Central Lobby Basement – directly below Central Lobby, at the central point of the building, is a complex system of ventilation was designed to direct fresh air sucked down the Towers at either end of the Palace, up into the chambers above. During the Second World War this area was transformed into a munitions workshop. Set up in 1943, it was run under the direction of the Ministry of Supply, with volunteers recruited from Members, staff and their friends.
Machinery was installed here beneath Central Lobby and the passages radiating from this vault were used for stores, a paintshop, inspection and assembly shops and first aid. The workshop produced detonator holders for priming fuses and also parts for a predictor unit – a mechanical computer which provided firing angles for anti-aircraft guns. The canteen served up to 150 meals a day. Over two million shell fuse parts were inspected here and the technical skills of the volunteers were such that the workshop stayed open until the end of 1945 to complete a contract for oxygen supply in submarines.

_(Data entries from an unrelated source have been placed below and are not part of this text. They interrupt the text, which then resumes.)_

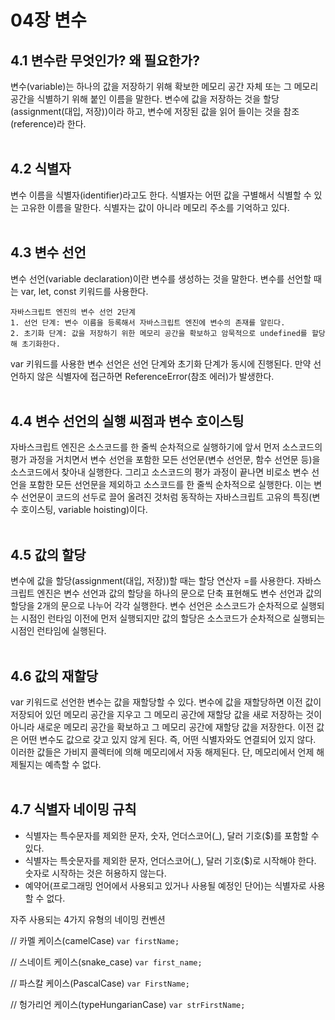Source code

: # 04장 변수

## 4.1 변수란 무엇인가? 왜 필요한가?
변수(variable)는 하나의 값을 저장하기 위해 확보한 메모리 공간 자체 또는 그 메모리 공간을 식별하기 위해 붙인 이름을 말한다.
변수에 값을 저장하는 것을 할당(assignment(대입, 저장))이라 하고, 변수에 저장된 값을 읽어 들이는 것을 참조(reference)라 한다.<br><br>

## 4.2 식별자
변수 이름을 식별자(identifier)라고도 한다. 식별자는 어떤 값을 구별해서 식별할 수 있는 고유한 이름을 말한다.
식별자는 값이 아니라 메모리 주소를 기억하고 있다.<br><br>


## 4.3 변수 선언
변수 선언(variable declaration)이란 변수를 생성하는 것을 말한다. 변수를 선언할 때는 var, let, const 키워드를 사용한다.

    자바스크립트 엔진의 변수 선언 2단계
    1. 선언 단계: 변수 이름을 등록해서 자바스크립트 엔진에 변수의 존재를 알린다.
    2. 초기화 단계: 값을 저장하기 위한 메모리 공간을 확보하고 암묵적으로 undefined를 할당해 초기화한다.

var 키워드를 사용한 변수 선언은 선언 단계와 초기화 단계가 동시에 진행된다. 만약 선언하지 않은 식별자에 접근하면 ReferenceError(참조 에러)가 발생한다.<br><br>


## 4.4 변수 선언의 실행 씨점과 변수 호이스팅
자바스크립트 엔진은 소스코드를 한 줄씩 순차적으로 실행하기에 앞서 먼저 소스코드의 평가 과정을 거치면서 변수 선언을 포함한 모든 선언문(변수 선언문, 함수 선언문 등)을 소스코드에서 찾아내 실행한다. 
그리고 소스코드의 평가 과정이 끝나면 비로소 변수 선언을 포함한 모든 선언문을 제외하고 소스코드를 한 줄씩 순차적으로 실행한다.
이는 변수 선언문이 코드의 선두로 끌어 올려진 것처럼 동작하는 자바스크립트 고유의 특징(변수 호이스팅, variable hoisting)이다.<br><br>


## 4.5 값의 할당
변수에 값을 할당(assignment(대입, 저장))할 때는 할당 연산자 =를 사용한다.
자바스크립트 엔진은 변수 선언과 값의 할당을 하나의 문으로 단축 표현해도 변수 선언과 값의 할당을 2개의 문으로 나누어 각각 실행한다.
변수 선언은 소스코드가 순차적으로 실행되는 시점인 런타임 이전에 먼저 실행되지만 값의 할당은 소스코드가 순차적으로 실행되는 시점인 런타임에 실행된다.<br><br>


## 4.6 값의 재할당
var 키워드로 선언한 변수는 값을 재할당할 수 있다.
변수에 값을 재할당하면 이전 값이 저장되어 있던 메모리 공간을 지우고 그 메모리 공간에 재할당 값을 새로 저장하는 것이 아니라 새로운 메모리 공간을 확보하고 그 메모리 공간에 재할당 값을 저장한다.
이전 값은 어떤 변수도 값으로 갖고 있지 않게 된다. 즉, 어떤 식별자와도 연결되어 있지 않다. 이러한 값들은 가비지 콜렉터에 의해 메모리에서 자동 해제된다. 단, 메모리에서 언제 해제될지는 예측할 수 없다.<br><br>


## 4.7 식별자 네이밍 규칙
- 식별자는 특수문자를 제외한 문자, 숫자, 언더스코어(_), 달러 기호($)를 포함할 수 있다.
- 식별자는 특숫문자를 제외한 문자, 언더스코어(_), 달러 기호($)로 시작해야 한다. 숫자로 시작하는 것은 허용하지 않는다.
- 예약어(프로그래밍 언어에서 사용되고 있거나 사용될 예정인 단어)는 식별자로 사용할 수 없다.

자주 사용되는 4가지 유형의 네이밍 컨벤션

// 카멜 케이스(camelCase)
`var firstName;`

// 스네이트 케이스(snake_case)
`var first_name;`

// 파스칼 케이스(PascalCase)
`var FirstName;`

// 헝가리언 케이스(typeHungarianCase)
`var strFirstName;`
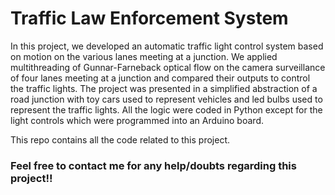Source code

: # Traffic Law Enforcement System #

In this project, we developed an automatic traffic light control system based on motion on the various lanes meeting at a junction. We applied multithreading of Gunnar-Farneback optical flow on the camera surveillance of four lanes meeting at a junction and compared their outputs to control the traffic lights. 
The project was presented in a simplified abstraction of a road junction with toy cars used to represent vehicles and led bulbs used to represent the traffic lights. All the logic were coded in Python except for the light controls which were programmed into an Arduino board. <br/>

This repo contains all the code related to this project.

### Feel free to contact me for any help/doubts regarding this project!! ###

In the early 20th century three basement chambers below the Palaces river front used to contain a complex system of air purification. Air was brought in through a series of vents and passed through water jets to be cooled and cleansed. If the air needed to be cooler still it then went through shelves stacked with ice followed by damp canvas sheets to remove any remaining smuts. During a real pea-souper London fog this air was then sent through an ingenious filter consisting of pads of cotton wool.

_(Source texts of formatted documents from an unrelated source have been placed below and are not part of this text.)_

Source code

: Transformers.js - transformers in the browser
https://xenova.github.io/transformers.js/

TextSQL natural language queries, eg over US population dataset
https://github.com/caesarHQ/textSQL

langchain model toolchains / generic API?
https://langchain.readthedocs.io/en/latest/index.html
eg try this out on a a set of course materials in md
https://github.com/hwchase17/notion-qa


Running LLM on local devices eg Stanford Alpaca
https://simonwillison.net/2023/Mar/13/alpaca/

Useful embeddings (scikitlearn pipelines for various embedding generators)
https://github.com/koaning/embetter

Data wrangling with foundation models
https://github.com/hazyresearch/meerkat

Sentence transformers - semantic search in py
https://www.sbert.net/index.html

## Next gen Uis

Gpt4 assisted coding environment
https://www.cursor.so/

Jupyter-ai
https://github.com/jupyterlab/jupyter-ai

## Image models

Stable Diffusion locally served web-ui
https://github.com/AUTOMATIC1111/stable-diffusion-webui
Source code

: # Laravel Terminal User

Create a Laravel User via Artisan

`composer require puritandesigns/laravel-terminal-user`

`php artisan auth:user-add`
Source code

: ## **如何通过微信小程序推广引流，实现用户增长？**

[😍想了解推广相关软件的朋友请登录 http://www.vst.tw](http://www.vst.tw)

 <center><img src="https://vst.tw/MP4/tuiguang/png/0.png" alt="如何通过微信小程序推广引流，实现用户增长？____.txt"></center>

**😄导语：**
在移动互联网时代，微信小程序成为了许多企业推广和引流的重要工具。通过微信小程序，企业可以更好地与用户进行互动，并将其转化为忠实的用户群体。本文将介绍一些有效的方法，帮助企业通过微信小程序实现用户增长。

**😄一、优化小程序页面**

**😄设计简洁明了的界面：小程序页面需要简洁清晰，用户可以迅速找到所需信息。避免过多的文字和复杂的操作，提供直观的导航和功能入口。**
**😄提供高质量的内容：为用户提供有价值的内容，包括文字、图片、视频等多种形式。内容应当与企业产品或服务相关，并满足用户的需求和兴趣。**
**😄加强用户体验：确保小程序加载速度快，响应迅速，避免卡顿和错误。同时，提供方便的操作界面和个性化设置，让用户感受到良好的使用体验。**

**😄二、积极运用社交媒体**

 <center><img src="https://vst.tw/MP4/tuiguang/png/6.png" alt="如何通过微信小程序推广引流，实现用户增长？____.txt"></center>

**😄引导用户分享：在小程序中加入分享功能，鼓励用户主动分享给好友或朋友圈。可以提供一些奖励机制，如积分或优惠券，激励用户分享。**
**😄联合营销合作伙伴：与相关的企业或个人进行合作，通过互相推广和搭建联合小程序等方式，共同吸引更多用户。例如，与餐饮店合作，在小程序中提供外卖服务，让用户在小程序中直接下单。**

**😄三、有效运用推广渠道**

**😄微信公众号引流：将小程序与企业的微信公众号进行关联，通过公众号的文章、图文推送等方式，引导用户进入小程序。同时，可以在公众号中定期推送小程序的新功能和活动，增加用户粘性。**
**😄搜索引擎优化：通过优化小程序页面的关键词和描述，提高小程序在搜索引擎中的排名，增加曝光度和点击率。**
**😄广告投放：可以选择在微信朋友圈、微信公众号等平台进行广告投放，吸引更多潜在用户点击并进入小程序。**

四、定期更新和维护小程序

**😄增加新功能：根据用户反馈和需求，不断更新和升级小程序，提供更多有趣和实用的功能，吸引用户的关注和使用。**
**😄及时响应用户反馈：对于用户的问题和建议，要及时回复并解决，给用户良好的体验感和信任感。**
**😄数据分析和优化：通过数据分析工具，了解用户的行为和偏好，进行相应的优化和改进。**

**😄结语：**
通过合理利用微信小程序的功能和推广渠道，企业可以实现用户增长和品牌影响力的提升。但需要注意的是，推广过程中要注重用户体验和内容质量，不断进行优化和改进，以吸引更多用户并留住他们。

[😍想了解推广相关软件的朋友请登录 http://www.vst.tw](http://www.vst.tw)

On the 5 November 1605 Guy Fawkes stood watch over 36 barrels of gunpowder he had concealed under bundles of firewood in the cellars. His intention was to blow up King James I and Parliament the following day, during the State Opening of Parliament. The Gunpowder Plot failed when, after a tip-off, Fawkes was arrested in the cellars. Contrary to popular belief, the current Palace basements are not the ones used by Guy Fawkes. This basement storeroom, shown above as the dark room beneath the throne in the House of Lords, was actually at ground level and was destroyed in 1822, following Sir John Soanes remodelling of the Palace. An official search of the basements by the Yeoman of the Guard still takes place every year on the morning of State Opening.